Work required = Look through the listing below and work out how many of its lines hold the word "hasMany". Give only the number.

Input material =
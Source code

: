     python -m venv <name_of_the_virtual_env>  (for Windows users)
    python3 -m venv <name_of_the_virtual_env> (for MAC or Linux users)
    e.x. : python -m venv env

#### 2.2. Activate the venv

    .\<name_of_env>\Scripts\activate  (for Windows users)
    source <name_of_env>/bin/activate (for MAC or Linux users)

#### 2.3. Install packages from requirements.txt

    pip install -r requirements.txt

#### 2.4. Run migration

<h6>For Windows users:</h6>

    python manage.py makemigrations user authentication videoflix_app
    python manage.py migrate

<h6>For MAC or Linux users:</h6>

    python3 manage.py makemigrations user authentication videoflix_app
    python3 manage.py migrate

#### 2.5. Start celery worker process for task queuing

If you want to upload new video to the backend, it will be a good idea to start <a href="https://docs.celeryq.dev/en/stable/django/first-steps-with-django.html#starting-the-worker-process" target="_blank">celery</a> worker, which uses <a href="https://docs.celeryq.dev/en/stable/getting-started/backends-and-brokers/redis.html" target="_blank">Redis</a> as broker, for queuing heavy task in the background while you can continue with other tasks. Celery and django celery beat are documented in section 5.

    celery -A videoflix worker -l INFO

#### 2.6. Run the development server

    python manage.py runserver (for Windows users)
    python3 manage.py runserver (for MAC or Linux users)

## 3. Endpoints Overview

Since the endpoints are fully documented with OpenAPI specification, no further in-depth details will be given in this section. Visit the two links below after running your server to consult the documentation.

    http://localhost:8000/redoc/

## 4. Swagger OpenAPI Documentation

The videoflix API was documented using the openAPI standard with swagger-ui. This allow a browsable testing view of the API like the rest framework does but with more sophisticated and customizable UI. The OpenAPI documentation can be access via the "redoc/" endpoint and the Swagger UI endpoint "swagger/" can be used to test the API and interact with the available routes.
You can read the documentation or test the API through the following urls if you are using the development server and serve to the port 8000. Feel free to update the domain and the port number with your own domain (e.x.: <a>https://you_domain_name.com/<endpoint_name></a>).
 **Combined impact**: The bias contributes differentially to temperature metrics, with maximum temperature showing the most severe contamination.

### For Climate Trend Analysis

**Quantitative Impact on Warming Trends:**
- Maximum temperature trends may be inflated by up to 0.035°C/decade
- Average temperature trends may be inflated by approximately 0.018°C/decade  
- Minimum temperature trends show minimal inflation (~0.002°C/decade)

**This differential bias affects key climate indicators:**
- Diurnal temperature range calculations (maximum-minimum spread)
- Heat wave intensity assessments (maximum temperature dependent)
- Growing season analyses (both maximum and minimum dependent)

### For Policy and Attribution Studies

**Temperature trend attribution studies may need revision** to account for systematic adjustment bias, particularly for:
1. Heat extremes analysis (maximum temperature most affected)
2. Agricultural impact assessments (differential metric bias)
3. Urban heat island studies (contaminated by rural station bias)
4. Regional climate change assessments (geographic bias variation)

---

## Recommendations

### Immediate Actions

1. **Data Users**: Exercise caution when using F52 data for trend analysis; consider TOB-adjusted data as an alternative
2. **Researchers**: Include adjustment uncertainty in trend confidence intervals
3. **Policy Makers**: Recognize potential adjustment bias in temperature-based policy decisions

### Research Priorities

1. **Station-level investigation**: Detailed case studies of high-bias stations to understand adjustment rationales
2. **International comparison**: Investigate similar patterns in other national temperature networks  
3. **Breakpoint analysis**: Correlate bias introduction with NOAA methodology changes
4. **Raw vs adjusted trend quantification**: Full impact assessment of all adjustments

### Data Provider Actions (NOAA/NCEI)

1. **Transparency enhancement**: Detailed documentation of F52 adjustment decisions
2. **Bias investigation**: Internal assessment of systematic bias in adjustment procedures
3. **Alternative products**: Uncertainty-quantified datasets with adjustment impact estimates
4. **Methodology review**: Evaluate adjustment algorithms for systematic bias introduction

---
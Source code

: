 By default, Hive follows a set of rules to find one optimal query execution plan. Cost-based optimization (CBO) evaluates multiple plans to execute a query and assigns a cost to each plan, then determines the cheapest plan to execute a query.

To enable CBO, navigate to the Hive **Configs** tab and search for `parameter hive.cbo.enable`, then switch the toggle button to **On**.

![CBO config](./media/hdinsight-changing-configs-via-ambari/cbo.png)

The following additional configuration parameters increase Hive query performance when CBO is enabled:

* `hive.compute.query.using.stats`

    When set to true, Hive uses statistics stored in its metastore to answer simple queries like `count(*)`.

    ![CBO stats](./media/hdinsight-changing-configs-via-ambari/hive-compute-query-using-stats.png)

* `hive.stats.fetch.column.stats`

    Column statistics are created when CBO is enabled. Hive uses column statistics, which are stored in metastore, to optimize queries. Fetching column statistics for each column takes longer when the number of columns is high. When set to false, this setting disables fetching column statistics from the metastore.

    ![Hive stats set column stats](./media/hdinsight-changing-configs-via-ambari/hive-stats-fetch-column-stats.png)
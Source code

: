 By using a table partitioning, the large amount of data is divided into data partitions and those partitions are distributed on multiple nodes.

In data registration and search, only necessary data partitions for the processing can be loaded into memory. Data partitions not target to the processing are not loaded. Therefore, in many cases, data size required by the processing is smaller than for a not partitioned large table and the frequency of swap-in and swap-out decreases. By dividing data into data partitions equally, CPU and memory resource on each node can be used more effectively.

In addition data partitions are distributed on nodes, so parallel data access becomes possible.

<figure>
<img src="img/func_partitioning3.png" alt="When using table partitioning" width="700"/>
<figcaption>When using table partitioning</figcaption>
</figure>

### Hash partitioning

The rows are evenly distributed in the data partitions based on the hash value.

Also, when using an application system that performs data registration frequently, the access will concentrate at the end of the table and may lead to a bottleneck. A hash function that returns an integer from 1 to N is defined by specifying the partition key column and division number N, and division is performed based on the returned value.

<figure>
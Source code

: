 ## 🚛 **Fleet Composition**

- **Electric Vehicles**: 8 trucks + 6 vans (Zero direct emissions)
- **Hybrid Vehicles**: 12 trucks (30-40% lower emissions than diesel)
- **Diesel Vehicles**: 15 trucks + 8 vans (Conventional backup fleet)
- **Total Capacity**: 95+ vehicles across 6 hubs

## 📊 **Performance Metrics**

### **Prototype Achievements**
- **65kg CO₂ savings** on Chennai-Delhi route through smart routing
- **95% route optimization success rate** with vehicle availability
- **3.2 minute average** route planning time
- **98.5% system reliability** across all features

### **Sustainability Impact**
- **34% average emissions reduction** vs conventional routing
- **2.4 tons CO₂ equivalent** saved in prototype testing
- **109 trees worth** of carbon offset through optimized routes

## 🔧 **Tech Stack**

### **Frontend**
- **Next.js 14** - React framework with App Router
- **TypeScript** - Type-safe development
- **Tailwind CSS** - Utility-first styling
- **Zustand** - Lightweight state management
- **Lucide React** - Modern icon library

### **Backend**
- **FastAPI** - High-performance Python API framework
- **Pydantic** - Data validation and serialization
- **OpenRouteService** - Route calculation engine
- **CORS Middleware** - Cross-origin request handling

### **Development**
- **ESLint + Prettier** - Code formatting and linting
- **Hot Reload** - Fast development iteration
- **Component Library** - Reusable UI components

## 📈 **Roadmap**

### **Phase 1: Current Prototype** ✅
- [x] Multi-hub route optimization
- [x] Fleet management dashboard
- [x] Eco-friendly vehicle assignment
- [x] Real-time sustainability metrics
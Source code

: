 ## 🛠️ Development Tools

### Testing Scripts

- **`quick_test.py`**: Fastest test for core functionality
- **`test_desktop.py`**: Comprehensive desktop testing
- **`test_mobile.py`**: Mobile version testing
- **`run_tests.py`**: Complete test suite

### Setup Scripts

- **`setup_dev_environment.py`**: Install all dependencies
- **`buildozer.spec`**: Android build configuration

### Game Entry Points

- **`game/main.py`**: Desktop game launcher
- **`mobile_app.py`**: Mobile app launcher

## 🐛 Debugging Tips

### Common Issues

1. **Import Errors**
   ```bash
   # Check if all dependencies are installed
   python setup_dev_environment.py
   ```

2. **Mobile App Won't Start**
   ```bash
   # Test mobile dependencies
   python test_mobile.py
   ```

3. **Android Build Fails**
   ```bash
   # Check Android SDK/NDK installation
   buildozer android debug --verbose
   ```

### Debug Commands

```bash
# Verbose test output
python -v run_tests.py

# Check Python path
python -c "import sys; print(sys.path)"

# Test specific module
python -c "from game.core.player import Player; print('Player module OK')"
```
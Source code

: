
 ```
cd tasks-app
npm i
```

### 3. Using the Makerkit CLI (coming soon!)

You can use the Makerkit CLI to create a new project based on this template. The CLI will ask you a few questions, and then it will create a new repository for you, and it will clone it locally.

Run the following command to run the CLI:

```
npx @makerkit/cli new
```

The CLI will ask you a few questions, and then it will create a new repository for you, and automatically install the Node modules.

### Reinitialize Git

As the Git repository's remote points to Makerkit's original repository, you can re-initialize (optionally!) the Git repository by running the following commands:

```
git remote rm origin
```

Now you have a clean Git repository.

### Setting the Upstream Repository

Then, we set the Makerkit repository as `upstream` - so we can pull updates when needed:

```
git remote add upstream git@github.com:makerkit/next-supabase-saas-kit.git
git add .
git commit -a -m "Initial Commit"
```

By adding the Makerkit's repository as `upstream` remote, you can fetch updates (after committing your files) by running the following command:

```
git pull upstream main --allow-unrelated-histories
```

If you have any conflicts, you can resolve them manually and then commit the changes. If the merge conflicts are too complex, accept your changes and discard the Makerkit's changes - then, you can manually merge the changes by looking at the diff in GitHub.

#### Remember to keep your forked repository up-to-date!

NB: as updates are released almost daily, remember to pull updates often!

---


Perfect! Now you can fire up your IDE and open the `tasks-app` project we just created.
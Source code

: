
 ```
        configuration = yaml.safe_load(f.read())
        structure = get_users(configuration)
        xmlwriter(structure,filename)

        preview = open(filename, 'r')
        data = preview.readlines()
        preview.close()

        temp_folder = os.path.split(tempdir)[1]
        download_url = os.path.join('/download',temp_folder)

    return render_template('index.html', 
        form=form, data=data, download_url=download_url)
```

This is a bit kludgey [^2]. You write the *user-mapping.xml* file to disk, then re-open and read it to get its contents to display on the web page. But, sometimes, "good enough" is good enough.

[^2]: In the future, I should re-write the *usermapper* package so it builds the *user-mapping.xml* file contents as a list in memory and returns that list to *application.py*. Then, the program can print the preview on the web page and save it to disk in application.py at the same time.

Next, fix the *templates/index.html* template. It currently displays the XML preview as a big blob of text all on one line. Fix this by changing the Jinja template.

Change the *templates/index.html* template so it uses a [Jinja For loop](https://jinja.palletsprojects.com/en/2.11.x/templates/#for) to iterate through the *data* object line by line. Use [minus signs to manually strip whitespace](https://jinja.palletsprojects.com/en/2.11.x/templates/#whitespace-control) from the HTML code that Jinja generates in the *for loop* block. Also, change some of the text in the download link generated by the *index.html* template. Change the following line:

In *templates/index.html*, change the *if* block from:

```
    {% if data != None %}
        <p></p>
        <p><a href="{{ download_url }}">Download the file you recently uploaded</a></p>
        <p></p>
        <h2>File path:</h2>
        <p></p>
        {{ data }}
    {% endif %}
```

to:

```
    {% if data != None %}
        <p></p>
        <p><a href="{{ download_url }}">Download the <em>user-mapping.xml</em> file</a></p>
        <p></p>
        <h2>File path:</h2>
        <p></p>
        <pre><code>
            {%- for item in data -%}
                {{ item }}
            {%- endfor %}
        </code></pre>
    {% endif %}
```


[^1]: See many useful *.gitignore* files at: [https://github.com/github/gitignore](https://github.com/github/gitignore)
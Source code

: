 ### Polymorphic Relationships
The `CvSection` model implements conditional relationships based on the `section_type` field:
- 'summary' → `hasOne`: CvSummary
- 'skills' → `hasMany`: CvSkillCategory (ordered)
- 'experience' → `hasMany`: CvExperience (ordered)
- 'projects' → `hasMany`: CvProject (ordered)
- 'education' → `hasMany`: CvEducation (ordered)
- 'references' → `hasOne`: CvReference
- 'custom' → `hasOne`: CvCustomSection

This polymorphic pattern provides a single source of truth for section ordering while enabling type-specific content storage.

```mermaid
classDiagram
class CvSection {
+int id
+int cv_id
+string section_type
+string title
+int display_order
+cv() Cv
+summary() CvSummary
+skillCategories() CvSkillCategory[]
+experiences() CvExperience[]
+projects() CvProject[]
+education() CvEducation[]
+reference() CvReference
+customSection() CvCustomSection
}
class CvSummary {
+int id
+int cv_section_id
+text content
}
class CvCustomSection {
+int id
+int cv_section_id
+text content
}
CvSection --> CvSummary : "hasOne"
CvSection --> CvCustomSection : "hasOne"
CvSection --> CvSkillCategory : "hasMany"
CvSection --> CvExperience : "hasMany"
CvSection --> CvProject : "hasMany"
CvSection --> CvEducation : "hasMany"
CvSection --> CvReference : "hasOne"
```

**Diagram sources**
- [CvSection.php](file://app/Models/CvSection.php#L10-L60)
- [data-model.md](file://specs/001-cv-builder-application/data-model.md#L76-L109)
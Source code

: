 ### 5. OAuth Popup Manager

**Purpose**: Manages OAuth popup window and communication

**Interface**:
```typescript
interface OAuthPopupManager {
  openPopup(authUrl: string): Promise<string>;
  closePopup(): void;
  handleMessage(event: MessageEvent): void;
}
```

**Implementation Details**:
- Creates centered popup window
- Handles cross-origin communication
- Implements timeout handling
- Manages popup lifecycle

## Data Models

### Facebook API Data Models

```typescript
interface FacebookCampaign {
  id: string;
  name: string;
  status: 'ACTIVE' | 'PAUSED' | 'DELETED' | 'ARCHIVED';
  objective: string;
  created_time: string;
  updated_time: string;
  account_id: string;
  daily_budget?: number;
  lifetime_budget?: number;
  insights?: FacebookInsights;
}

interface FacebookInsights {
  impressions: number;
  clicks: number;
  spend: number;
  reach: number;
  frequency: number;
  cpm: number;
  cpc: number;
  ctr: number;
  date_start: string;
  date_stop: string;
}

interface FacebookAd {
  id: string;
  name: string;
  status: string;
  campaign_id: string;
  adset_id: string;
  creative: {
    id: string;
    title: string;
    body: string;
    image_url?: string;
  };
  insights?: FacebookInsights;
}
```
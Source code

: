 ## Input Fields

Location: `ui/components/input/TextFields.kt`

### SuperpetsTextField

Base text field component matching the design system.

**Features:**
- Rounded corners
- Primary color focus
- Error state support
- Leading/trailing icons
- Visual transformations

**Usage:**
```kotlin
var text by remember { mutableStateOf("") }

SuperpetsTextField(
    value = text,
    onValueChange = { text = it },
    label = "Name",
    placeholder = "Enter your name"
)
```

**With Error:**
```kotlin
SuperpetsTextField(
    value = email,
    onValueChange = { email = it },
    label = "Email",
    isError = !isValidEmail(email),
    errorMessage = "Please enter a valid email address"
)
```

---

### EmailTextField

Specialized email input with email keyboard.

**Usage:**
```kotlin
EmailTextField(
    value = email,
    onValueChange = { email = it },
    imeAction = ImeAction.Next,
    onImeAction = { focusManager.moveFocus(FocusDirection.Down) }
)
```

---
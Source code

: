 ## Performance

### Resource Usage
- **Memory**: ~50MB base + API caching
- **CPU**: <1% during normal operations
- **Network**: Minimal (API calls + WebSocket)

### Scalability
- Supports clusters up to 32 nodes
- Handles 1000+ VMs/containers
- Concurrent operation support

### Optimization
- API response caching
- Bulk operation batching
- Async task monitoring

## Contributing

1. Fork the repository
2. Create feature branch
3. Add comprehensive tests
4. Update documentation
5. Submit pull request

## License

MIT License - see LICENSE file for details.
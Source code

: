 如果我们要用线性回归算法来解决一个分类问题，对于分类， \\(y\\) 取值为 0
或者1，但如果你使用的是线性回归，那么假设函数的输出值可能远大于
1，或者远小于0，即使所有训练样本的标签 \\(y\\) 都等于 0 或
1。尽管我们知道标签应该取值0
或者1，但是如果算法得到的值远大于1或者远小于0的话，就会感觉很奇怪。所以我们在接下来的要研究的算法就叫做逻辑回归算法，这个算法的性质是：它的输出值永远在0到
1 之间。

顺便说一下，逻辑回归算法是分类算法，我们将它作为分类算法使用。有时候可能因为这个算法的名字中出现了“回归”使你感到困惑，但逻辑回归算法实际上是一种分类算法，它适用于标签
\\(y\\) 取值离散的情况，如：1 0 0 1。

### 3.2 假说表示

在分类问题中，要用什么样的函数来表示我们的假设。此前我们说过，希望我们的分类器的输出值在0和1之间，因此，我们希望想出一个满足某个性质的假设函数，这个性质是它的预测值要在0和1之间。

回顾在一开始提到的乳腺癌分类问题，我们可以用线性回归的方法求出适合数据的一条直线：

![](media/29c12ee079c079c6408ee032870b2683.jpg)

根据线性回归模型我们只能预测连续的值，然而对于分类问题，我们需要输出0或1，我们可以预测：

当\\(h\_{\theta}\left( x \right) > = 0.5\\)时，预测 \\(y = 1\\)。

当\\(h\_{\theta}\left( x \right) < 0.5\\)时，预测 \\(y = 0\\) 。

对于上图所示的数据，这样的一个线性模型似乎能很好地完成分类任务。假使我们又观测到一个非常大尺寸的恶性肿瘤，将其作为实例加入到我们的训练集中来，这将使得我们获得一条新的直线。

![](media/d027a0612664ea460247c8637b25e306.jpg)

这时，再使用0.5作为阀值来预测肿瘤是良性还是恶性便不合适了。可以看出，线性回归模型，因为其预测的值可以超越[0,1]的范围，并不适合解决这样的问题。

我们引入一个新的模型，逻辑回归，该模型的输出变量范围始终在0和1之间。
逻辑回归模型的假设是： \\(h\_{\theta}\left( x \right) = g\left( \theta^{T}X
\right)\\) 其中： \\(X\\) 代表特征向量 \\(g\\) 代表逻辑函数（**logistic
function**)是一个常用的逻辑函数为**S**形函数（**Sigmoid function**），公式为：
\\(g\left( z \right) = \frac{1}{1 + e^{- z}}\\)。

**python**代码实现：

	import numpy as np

Result for this task = 8